▶ _Task details_
Each line from the one containing "A&=1621 \pm 80\\" to the end of the entries is to be repeated exactly, and no other line.

▶ _Recorded data_
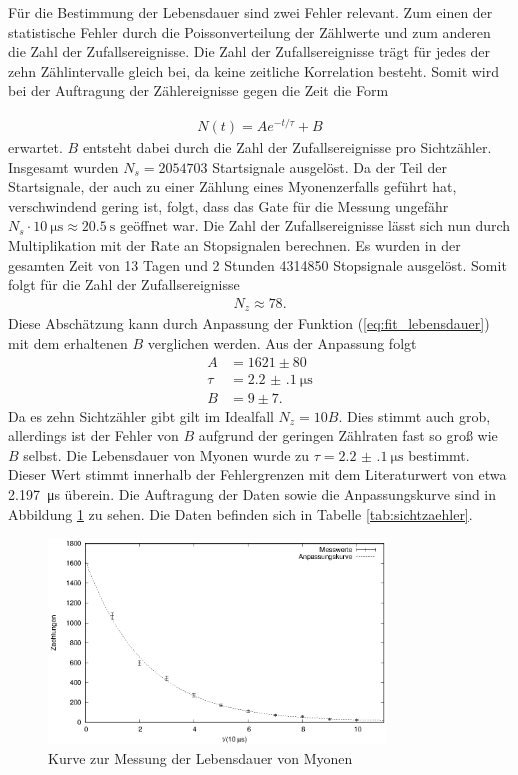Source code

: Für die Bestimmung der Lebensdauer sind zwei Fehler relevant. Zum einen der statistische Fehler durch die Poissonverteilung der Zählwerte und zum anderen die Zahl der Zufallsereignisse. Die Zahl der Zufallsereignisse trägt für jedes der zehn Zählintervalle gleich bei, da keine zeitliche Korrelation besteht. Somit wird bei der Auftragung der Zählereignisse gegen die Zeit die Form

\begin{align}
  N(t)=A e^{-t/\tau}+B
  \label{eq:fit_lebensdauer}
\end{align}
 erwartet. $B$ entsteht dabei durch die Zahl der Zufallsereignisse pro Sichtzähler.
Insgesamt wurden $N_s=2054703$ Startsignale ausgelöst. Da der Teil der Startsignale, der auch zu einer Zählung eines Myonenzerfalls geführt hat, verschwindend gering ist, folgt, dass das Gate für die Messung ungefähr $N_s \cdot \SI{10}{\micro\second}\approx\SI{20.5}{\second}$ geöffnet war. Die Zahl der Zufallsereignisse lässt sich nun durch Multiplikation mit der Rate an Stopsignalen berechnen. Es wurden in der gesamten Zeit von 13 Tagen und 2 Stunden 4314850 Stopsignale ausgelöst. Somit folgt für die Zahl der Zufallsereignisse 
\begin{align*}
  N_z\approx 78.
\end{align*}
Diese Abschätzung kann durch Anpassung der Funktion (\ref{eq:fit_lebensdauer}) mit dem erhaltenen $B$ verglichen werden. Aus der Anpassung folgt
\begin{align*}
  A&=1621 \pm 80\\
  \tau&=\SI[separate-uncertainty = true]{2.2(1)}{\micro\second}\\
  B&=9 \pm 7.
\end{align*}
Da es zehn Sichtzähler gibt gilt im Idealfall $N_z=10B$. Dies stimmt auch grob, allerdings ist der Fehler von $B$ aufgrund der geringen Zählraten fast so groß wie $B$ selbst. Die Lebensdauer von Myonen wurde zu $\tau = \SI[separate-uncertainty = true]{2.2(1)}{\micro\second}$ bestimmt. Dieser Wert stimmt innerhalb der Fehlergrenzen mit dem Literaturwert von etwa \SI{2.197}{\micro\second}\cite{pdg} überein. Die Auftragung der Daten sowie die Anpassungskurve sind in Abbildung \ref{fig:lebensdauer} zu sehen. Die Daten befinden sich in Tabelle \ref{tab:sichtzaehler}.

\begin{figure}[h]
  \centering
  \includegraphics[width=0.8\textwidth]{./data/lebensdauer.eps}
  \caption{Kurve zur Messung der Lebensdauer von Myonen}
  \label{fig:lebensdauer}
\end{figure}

▶ _Expected output_
  A&=1621 \pm 80\\
  \tau&=\SI[separate-uncertainty = true]{2.2(1)}{\micro\second}\\
  B&=9 \pm 7.
\end{align*}
Da es zehn Sichtzähler gibt gilt im Idealfall $N_z=10B$. Dies stimmt auch grob, allerdings ist der Fehler von $B$ aufgrund der geringen Zählraten fast so groß wie $B$ selbst. Die Lebensdauer von Myonen wurde zu $\tau = \SI[separate-uncertainty = true]{2.2(1)}{\micro\second}$ bestimmt. Dieser Wert stimmt innerhalb der Fehlergrenzen mit dem Literaturwert von etwa \SI{2.197}{\micro\second}\cite{pdg} überein. Die Auftragung der Daten sowie die Anpassungskurve sind in Abbildung \ref{fig:lebensdauer} zu sehen. Die Daten befinden sich in Tabelle \ref{tab:sichtzaehler}.

\begin{figure}[h]
  \centering
  \includegraphics[width=0.8\textwidth]{./data/lebensdauer.eps}
  \caption{Kurve zur Messung der Lebensdauer von Myonen}
  \label{fig:lebensdauer}
\end{figure}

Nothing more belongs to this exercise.